# Does ACS always deduct 2 years from work experience completed after bachelors?



## ayubzar (May 11, 2017)

Hi,

I am interested in 189 and just wanted to confirm few matters regarding ACS whether I got it right from their Assessment Guide PDF, that the ACS will always deduct 2 years from work experience to meet "suitability criteria" and after the 2 years whatever the experience is remaining is your actual "experience" which is valid to quote on my application (no use if you get 0 points). And all that when it is the best case scenario and they may go beyond that if the relevance to the degree couldn't be established.

Thank you.

Best,
Ayub


----------



## monavy (Jun 19, 2012)

2 years is minimum. it may go as high as 8 years in certain cases.


----------



## jalalkhan (Mar 23, 2017)

hello Ayube Bhai,
Hope you will get idea from that:

ACS will deduct 2 years if your degree is Major in Computing,
ACS will deduct 4 years if your degree is Major in Computing but closely related to nominated Occupation,
ACS will deduct 5 years if your Degree is Minor is Computing,
ACS will Deduct 6 year in RPL.


----------



## ayubzar (May 11, 2017)

Dear Jalal Bhai,

Thanks for the detailed information, can you tell me how you went with ACS assessment especially the experience part, it means that you have to have at least 5 years or more experience in order to get points for 3 years of experience (please correct me if I am wrong, I guess there is no other way). And maybe 10 years or over if you're trying to claim 8 years exp.
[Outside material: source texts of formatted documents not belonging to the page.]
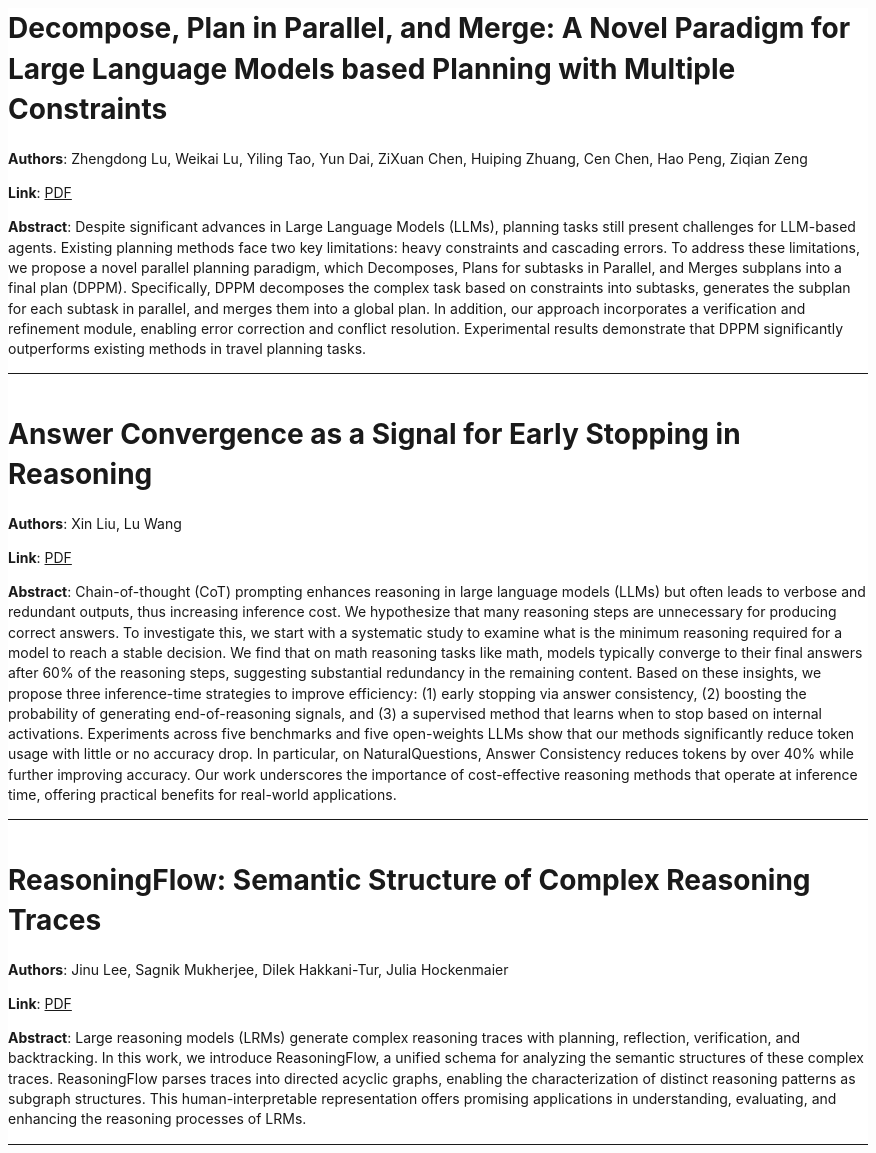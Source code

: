 # Decompose, Plan in Parallel, and Merge: A Novel Paradigm for Large Language Models based Planning with Multiple Constraints 

**Authors**: Zhengdong Lu, Weikai Lu, Yiling Tao, Yun Dai, ZiXuan Chen, Huiping Zhuang, Cen Chen, Hao Peng, Ziqian Zeng  

**Link**: [PDF](https://arxiv.org/pdf/2506.02683)  

**Abstract**: Despite significant advances in Large Language Models (LLMs), planning tasks still present challenges for LLM-based agents. Existing planning methods face two key limitations: heavy constraints and cascading errors. To address these limitations, we propose a novel parallel planning paradigm, which Decomposes, Plans for subtasks in Parallel, and Merges subplans into a final plan (DPPM). Specifically, DPPM decomposes the complex task based on constraints into subtasks, generates the subplan for each subtask in parallel, and merges them into a global plan. In addition, our approach incorporates a verification and refinement module, enabling error correction and conflict resolution. Experimental results demonstrate that DPPM significantly outperforms existing methods in travel planning tasks. 

---
# Answer Convergence as a Signal for Early Stopping in Reasoning 

**Authors**: Xin Liu, Lu Wang  

**Link**: [PDF](https://arxiv.org/pdf/2506.02536)  

**Abstract**: Chain-of-thought (CoT) prompting enhances reasoning in large language models (LLMs) but often leads to verbose and redundant outputs, thus increasing inference cost. We hypothesize that many reasoning steps are unnecessary for producing correct answers. To investigate this, we start with a systematic study to examine what is the minimum reasoning required for a model to reach a stable decision. We find that on math reasoning tasks like math, models typically converge to their final answers after 60\% of the reasoning steps, suggesting substantial redundancy in the remaining content. Based on these insights, we propose three inference-time strategies to improve efficiency: (1) early stopping via answer consistency, (2) boosting the probability of generating end-of-reasoning signals, and (3) a supervised method that learns when to stop based on internal activations. Experiments across five benchmarks and five open-weights LLMs show that our methods significantly reduce token usage with little or no accuracy drop. In particular, on NaturalQuestions, Answer Consistency reduces tokens by over 40\% while further improving accuracy. Our work underscores the importance of cost-effective reasoning methods that operate at inference time, offering practical benefits for real-world applications. 

---
# ReasoningFlow: Semantic Structure of Complex Reasoning Traces 

**Authors**: Jinu Lee, Sagnik Mukherjee, Dilek Hakkani-Tur, Julia Hockenmaier  

**Link**: [PDF](https://arxiv.org/pdf/2506.02532)  

**Abstract**: Large reasoning models (LRMs) generate complex reasoning traces with planning, reflection, verification, and backtracking. In this work, we introduce ReasoningFlow, a unified schema for analyzing the semantic structures of these complex traces. ReasoningFlow parses traces into directed acyclic graphs, enabling the characterization of distinct reasoning patterns as subgraph structures. This human-interpretable representation offers promising applications in understanding, evaluating, and enhancing the reasoning processes of LRMs. 

---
Also, I noticed that you filed an appeal for ACS, if that is not too much to ask, can you give details?


----------



## american_desi (Feb 27, 2017)

i have a question regarding ACS, i have over 12yrs experience and none of my past/current employers have a policy to provide detailed roles & responsibilities in work experience letter.

So i believe my option would be to get an affidavit from a former/current colleague/manager? Below are my questions:

1) Can it be any colleague who worked with you or has to be your immediate manager? I don't know if i will be able to track my immediate managers for all the past jobs.
2) Is it a red flag if all your job duties are from colleagues but not from company directly?
3) Anyone else in similar situation with successful ACS assessment?? Please give me details of your experience


----------



## jalalkhan (Mar 23, 2017)

ayubzar said:


> Dear Jalal Bhai,
> 
> Thanks for the detailed information, can you tell me how you went with ACS assessment especially the experience part, it means that you have to have at least 5 years or more experience in order to get points for 3 years of experience (please correct me if I am wrong, I guess there is no other way). And maybe 10 years or over if you're trying to claim 8 years exp.
> 
> Also, I noticed that you filed an appeal for ACS, if that is not too much to ask, can you give details?


Dear Ayub Bhai AOA,

if you have 5 years experience and your Assessment is Major in Computing, ACS will deduct 2 year so you can claim 5 points and claim 10 points if you have more then 10. (you are right). 
as for as concern to my appeal i have 5 year and 9 month experience as a software engineer, acs assessed my BCS Degree with minor in computing and deducted 5 years of my experience, my assessment is positive but i cant claim point of experience, so thats why i filed an appeal.


----------



## ayubzar (May 11, 2017)

@Jalal Bhai,

Thanks for your information, Hope your appeal goes well with ACS, I believe they must confused the courses you took/chosen during your bachelors.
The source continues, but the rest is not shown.